An overview of the ethical issues that shape modern technology, including such topics as free expression and content control, intellectual property, privacy and information access, crime and security, and concepts, methodology, and code of cyberethics. Theory and actual cases will be analyzed in readings, discussion, and written work. No prerequisites. Offered annually.

DASC 225 - Data Analytics with Visualization

This course introduces advanced concepts and tools relevant to data cleaning, organization, and transformation. It further develops skills and knowledge relevant to identifying and applying statistical tools to answer data-driven questions and provides advanced treatment of ethical issues involved in data analytical work. Students are also exposed to specific software commonly used in data analytics, such as databases for storing and retrieving data and software for creating static and interactive reports from analysis results.  Prerequisites: CS/DASC 125 and one of the following: BIOL 209, ECON 227, MATH 141, MATH 325, or PSYC 227. Offered every other year.  

CS 314 - Database Systems

Introduction to the relational and semi-structured database models. Theoretical concepts include relational algebra and calculus, logical and physical database design, normalization, database security and integrity, data definition and data manipulation languages. Programming topics: database creation, modification, and querying using XQuery, MySQL and PHP. Prerequisites: CS 128 with a C- or above and Math 135. Offered alternate years.

CS/DASC 377 - Applied Data Analysis

This course further develops the programming, mathematical, and statistical skills required for the application of data science tools to data analysis, data visualization, and decision making.
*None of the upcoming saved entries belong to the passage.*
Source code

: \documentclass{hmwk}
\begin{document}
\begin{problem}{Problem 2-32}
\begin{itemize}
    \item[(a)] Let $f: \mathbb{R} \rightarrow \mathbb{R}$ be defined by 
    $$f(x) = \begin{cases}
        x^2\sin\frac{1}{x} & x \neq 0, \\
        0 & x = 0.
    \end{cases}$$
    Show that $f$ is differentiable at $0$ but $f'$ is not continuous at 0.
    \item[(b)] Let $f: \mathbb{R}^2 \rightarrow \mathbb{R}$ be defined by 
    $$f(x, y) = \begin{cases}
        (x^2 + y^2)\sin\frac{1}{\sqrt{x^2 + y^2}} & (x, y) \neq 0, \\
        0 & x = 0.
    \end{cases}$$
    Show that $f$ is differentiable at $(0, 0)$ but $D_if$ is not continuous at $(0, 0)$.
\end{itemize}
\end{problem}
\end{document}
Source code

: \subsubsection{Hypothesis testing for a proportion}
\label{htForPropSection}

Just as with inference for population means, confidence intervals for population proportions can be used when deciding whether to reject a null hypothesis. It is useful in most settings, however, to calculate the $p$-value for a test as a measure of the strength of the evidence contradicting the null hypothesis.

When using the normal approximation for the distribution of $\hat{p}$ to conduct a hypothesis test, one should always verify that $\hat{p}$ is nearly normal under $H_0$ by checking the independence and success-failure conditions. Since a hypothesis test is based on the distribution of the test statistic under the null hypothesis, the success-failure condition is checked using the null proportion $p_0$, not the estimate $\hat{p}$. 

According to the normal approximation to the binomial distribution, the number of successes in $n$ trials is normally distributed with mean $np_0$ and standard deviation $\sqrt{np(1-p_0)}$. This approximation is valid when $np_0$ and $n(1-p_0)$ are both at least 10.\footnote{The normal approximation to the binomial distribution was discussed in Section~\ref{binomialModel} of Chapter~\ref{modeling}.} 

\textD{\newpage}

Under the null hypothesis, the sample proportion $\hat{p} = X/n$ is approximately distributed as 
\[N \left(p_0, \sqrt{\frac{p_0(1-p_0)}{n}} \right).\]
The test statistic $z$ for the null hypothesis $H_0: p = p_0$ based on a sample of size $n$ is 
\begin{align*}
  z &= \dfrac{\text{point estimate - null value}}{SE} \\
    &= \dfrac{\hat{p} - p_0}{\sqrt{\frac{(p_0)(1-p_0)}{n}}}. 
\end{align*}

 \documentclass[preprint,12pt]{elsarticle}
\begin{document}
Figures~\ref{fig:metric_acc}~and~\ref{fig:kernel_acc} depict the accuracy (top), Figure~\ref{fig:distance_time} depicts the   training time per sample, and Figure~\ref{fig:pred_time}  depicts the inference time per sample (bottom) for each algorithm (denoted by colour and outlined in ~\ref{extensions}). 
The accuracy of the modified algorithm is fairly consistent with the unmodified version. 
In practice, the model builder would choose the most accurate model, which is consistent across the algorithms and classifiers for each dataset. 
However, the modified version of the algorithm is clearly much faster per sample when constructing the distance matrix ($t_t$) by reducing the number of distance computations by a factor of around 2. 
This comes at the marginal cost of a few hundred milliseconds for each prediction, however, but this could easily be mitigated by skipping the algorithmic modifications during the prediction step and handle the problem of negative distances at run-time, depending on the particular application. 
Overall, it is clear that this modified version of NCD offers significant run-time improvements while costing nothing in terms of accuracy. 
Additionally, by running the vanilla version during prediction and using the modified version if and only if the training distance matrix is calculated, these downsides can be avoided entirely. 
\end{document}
This course includes a methodology/writing component in which students develop a draft research proposal for a capstone project.  Prerequisites: CS/DASC 125, CS 126, or CS 127; CS/MATH 136 or DASC 225; one of the following: BIOL 323, ECON 227, MATH 141, MATH 325, or PSYC 227. Offered alternate years.

CS 387 - Deep Learning

Deep learning (machine learning using large neural networks) has proven to be effective at a number of difficult tasks, with active research ongoing. Student will study mathematical foundations, implementation of neural network optimization in Python, and a number of applications of deep learning including machine vision and natural language processing. Prerequisites: CS128 with a C- or above and CS/MATH 136 or CS 377. Offered alternate years. 

DASC 395 - Directed Study, Data Science Capstone

Individual directed study to complete a capstone project.  Requires an approved proposal for a substantial project that applies data science techniques to gather, clean, analyze, visualize, and make inferences with data.  Project culminates in written and oral reports.  Prerequisites: CS/DASC 377 and approval of the program director. Offered as needed.

MATH 403 - Computational Data Analysis

This course introduces regression and time series methods, which are statistical modeling techniques commonly used in practice for the purpose of data analysis. It also includes some selected topics in statistical computations: generation of random numbers, statistical computing, statistical graphics and Monte Carlo simulations techniques. The course introduces and uses the R statistical programming language.  Prerequisites: MATH 325 or one of the following: BIO 323, ECON 227, or PSYC 227. Offered fall semester of even-numbered years.